Education for hand hygiene compliance: a systematic literature review
Abstract
Abstract
Aim
The purpose of this systematic review was to identify and critically evaluate literature related to education for the promotion of hand hygiene knowledge and compliance amongst nurses. Additionally, an aim of this review was to identify trends in regards to the effects of educational strategies on knowledge and compliance specifically within nurses in practical settings.
Background
Hand hygiene is critical for reducing hospital acquired infections (HAI). Literature exists regarding individual hand hygiene interventions, showing that education is an important component. However, no known, recent, reviews exist synthesising the evidence base.
Methods
A search of the PubMed, Cochrane Library, and BioMed databases was performed, yielding six studies that met inclusion criteria. The Critical Appraisal Skills Programme (CASP, 2020) framework was used in order to evaluate each study included in this review based on its validity, methodological soundness, strength of results, and generalisability.

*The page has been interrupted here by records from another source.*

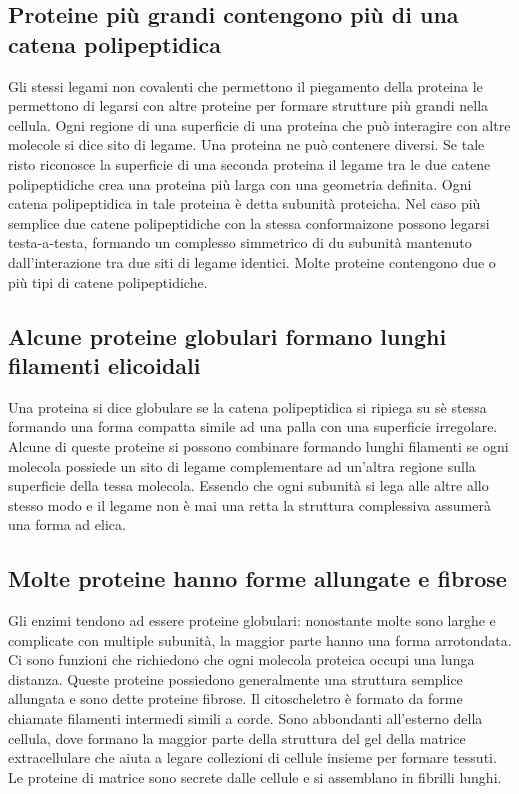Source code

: \subsection{Proteine pi\`u grandi contengono pi\`u di una catena polipeptidica}
Gli stessi legami non covalenti che permettono il piegamento della proteina le permettono di legarsi con altre proteine per formare strutture pi\`u grandi nella cellula. Ogni regione di
una superficie di una proteina che pu\`o interagire con altre molecole si dice sito di legame. Una proteina ne pu\`o contenere diversi. Se tale risto riconosce la superficie di una 
seconda proteina il legame tra le due catene polipeptidiche crea una proteina pi\`u larga con una geometria definita. Ogni catena polipeptidica in tale proteina \`e detta subunit\`a 
proteicha. Nel caso pi\`u semplice due catene polipeptidiche con la stessa conformaizone possono legarsi testa-a-testa, formando un complesso simmetrico di du subunit\`a mantenuto 
dall'interazione tra due siti di legame identici. Molte proteine contengono due o pi\`u tipi di catene polipeptidiche.
\subsection{Alcune proteine globulari formano lunghi filamenti elicoidali}
Una proteina si dice globulare se la catena polipeptidica si ripiega su s\`e stessa formando una forma compatta simile ad una palla con una superficie irregolare. Alcune di queste 
proteine si possono combinare formando lunghi filamenti se ogni molecola possiede un sito di legame complementare ad un'altra regione sulla superficie della tessa molecola. Essendo che
ogni subunit\`a si lega alle altre allo stesso modo e il legame non \`e mai una retta la struttura complessiva assumer\`a una forma ad elica. 
\subsection{Molte proteine hanno forme allungate e fibrose}
Gli enzimi tendono ad essere proteine globulari: nonostante molte sono larghe e complicate con multiple subunit\`a, la maggior parte hanno una forma arrotondata. Ci sono funzioni che
richiedono che ogni molecola proteica occupi una lunga distanza. Queste proteine possiedono generalmente una struttura semplice allungata e sono dette proteine fibrose. Il citoscheletro
\`e formato da forme chiamate filamenti intermedi simili a corde. Sono abbondanti all'esterno della cellula, dove formano la maggior parte della struttura del gel della matrice
extracellulare che aiuta  a legare collezioni di cellule insieme per formare tessuti. Le proteine di matrice sono secrete dalle cellule e si assemblano in fibrilli lunghi.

Based on this systematic review process, it was determined that studies using educational interventions to promote knowledge and hand hygiene compliance in nurses are of a moderate level of quality. Additionally, a synthesis of the evidence was presented in regards to its ability to address the population, intervention comparator, and outcomes (PICO) question driving this research.
Results
Results from this step demonstrated that studies using randomised controlled designs, multi-component educational interventions, and which controlled for confounding and extraneous variables, were able to significantly improve knowledge of, and compliance to, hand hygiene standards and guidelines in nurses. However, studies using quasi-experimental designs and / or single-component interventions generally did not achieve high levels of statistical significance and were also more prone to biases and sources of error.
Discussion
Based on the evidence presented in this study, it is clear that randomised controlled designs involving multi-component educational interventions are effective and efficient for promoting hand hygiene and knowledge. There is a need for more research adopting such designs, as well as those which measure HAI. Additionally, theoretically driven interventions that incorporate behaviour change (e.g., the transtheoretical model, TTM) are needed.
Conclusion
Findings from this study may be used to improve guidelines and policies for the education and training of nurses in regards to hand hygiene knowledge and compliance.